Melissa Darby, MA
Archaeologist & Historian
Lower Columbia Research & Archaeology
Presentation Time
Sunday, September 10, 2006: 1:00 PM
Wapato: The Phantom Root
Abstract
Sagittaria latifolia Willd. (Chinook Jargon: Wapato) a starchy tuber, was an important staple food for the Indians who lived along the Willamette River and Lower Columbia River Estuary, in what are now the states of Oregon and Washington, in the United States. Large wetlands filled with wapato, growing monoculturally, were common in prehistoric and early historic times. In this session, I illustrate the Chinookan/Kalapuyan model of intensive wapato use.
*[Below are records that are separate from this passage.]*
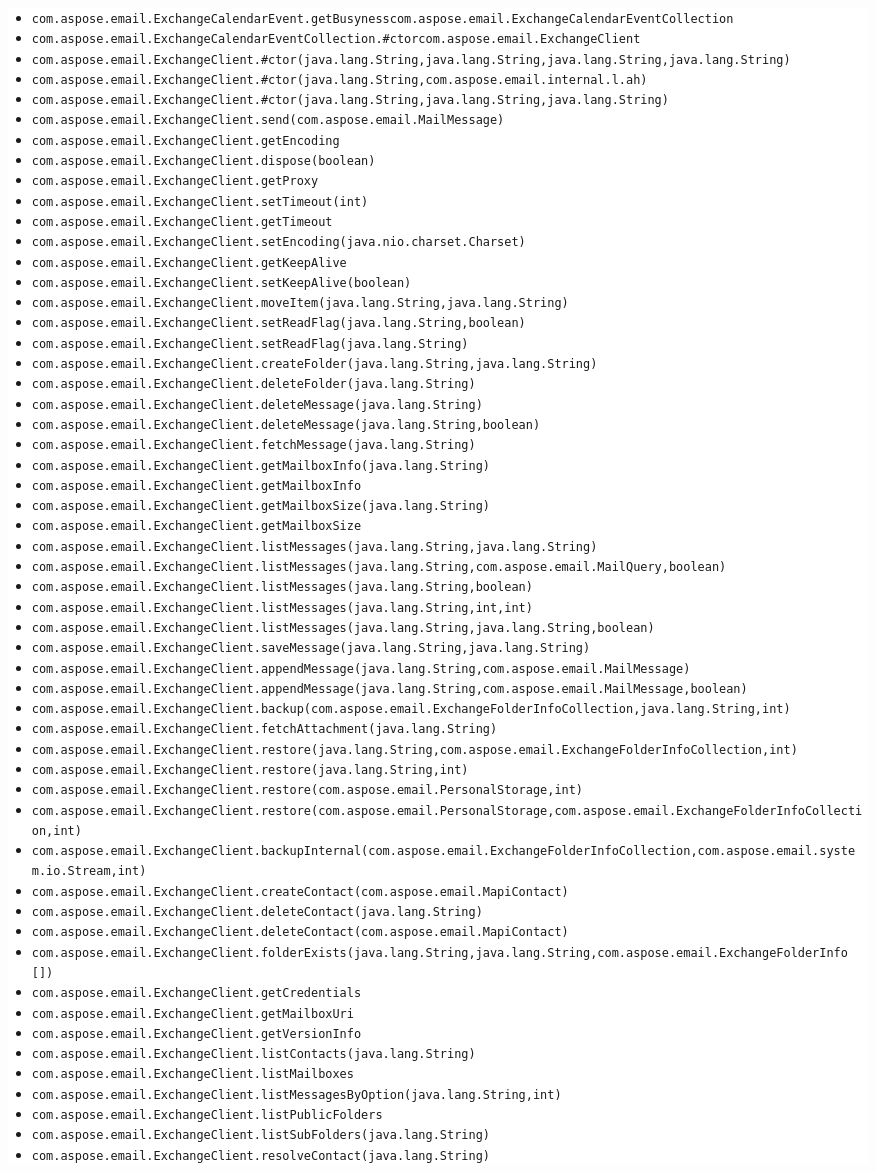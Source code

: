- `com.aspose.email.ExchangeCalendarEvent.getBusynesscom.aspose.email.ExchangeCalendarEventCollection`
- `com.aspose.email.ExchangeCalendarEventCollection.#ctorcom.aspose.email.ExchangeClient`
- `com.aspose.email.ExchangeClient.#ctor(java.lang.String,java.lang.String,java.lang.String,java.lang.String)`
- `com.aspose.email.ExchangeClient.#ctor(java.lang.String,com.aspose.email.internal.l.ah)`
- `com.aspose.email.ExchangeClient.#ctor(java.lang.String,java.lang.String,java.lang.String)`
- `com.aspose.email.ExchangeClient.send(com.aspose.email.MailMessage)`
- `com.aspose.email.ExchangeClient.getEncoding`
- `com.aspose.email.ExchangeClient.dispose(boolean)`
- `com.aspose.email.ExchangeClient.getProxy`
- `com.aspose.email.ExchangeClient.setTimeout(int)`
- `com.aspose.email.ExchangeClient.getTimeout`
- `com.aspose.email.ExchangeClient.setEncoding(java.nio.charset.Charset)`
- `com.aspose.email.ExchangeClient.getKeepAlive`
- `com.aspose.email.ExchangeClient.setKeepAlive(boolean)`
- `com.aspose.email.ExchangeClient.moveItem(java.lang.String,java.lang.String)`
- `com.aspose.email.ExchangeClient.setReadFlag(java.lang.String,boolean)`
- `com.aspose.email.ExchangeClient.setReadFlag(java.lang.String)`
- `com.aspose.email.ExchangeClient.createFolder(java.lang.String,java.lang.String)`
- `com.aspose.email.ExchangeClient.deleteFolder(java.lang.String)`
- `com.aspose.email.ExchangeClient.deleteMessage(java.lang.String)`
- `com.aspose.email.ExchangeClient.deleteMessage(java.lang.String,boolean)`
- `com.aspose.email.ExchangeClient.fetchMessage(java.lang.String)`
- `com.aspose.email.ExchangeClient.getMailboxInfo(java.lang.String)`
- `com.aspose.email.ExchangeClient.getMailboxInfo`
- `com.aspose.email.ExchangeClient.getMailboxSize(java.lang.String)`
- `com.aspose.email.ExchangeClient.getMailboxSize`
- `com.aspose.email.ExchangeClient.listMessages(java.lang.String,java.lang.String)`
- `com.aspose.email.ExchangeClient.listMessages(java.lang.String,com.aspose.email.MailQuery,boolean)`
- `com.aspose.email.ExchangeClient.listMessages(java.lang.String,boolean)`
- `com.aspose.email.ExchangeClient.listMessages(java.lang.String,int,int)`
- `com.aspose.email.ExchangeClient.listMessages(java.lang.String,java.lang.String,boolean)`
- `com.aspose.email.ExchangeClient.saveMessage(java.lang.String,java.lang.String)`
- `com.aspose.email.ExchangeClient.appendMessage(java.lang.String,com.aspose.email.MailMessage)`
- `com.aspose.email.ExchangeClient.appendMessage(java.lang.String,com.aspose.email.MailMessage,boolean)`
- `com.aspose.email.ExchangeClient.backup(com.aspose.email.ExchangeFolderInfoCollection,java.lang.String,int)`
- `com.aspose.email.ExchangeClient.fetchAttachment(java.lang.String)`
- `com.aspose.email.ExchangeClient.restore(java.lang.String,com.aspose.email.ExchangeFolderInfoCollection,int)`
- `com.aspose.email.ExchangeClient.restore(java.lang.String,int)`
- `com.aspose.email.ExchangeClient.restore(com.aspose.email.PersonalStorage,int)`
- `com.aspose.email.ExchangeClient.restore(com.aspose.email.PersonalStorage,com.aspose.email.ExchangeFolderInfoCollection,int)`
- `com.aspose.email.ExchangeClient.backupInternal(com.aspose.email.ExchangeFolderInfoCollection,com.aspose.email.system.io.Stream,int)`
- `com.aspose.email.ExchangeClient.createContact(com.aspose.email.MapiContact)`
- `com.aspose.email.ExchangeClient.deleteContact(java.lang.String)`
- `com.aspose.email.ExchangeClient.deleteContact(com.aspose.email.MapiContact)`
- `com.aspose.email.ExchangeClient.folderExists(java.lang.String,java.lang.String,com.aspose.email.ExchangeFolderInfo[])`
- `com.aspose.email.ExchangeClient.getCredentials`
- `com.aspose.email.ExchangeClient.getMailboxUri`
- `com.aspose.email.ExchangeClient.getVersionInfo`
- `com.aspose.email.ExchangeClient.listContacts(java.lang.String)`
- `com.aspose.email.ExchangeClient.listMailboxes`
- `com.aspose.email.ExchangeClient.listMessagesByOption(java.lang.String,int)`
- `com.aspose.email.ExchangeClient.listPublicFolders`
- `com.aspose.email.ExchangeClient.listSubFolders(java.lang.String)`
- `com.aspose.email.ExchangeClient.resolveContact(java.lang.String)`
A human can harvest approximately 5,000 kcal of wapato in a typical patch in a thirty-minute time period on the lower Columbia River during either the fall or spring harvest times. Though the taphonomy is poor for macroremains, pollen evidence suggests it was one of the first colonizing plants to occupy the wet, deglaciated areas during the retreat of the late Pleistocene glaciers in the Northern Hemisphere. The above-ground boimass is good fodder for browsing fauna, and the tubers are common food for waterfowl, beaver and muskrat in North America. I posit that wapato was an intensified food resource in the Northern Hemisphere in late Pleistocene through the Holocene.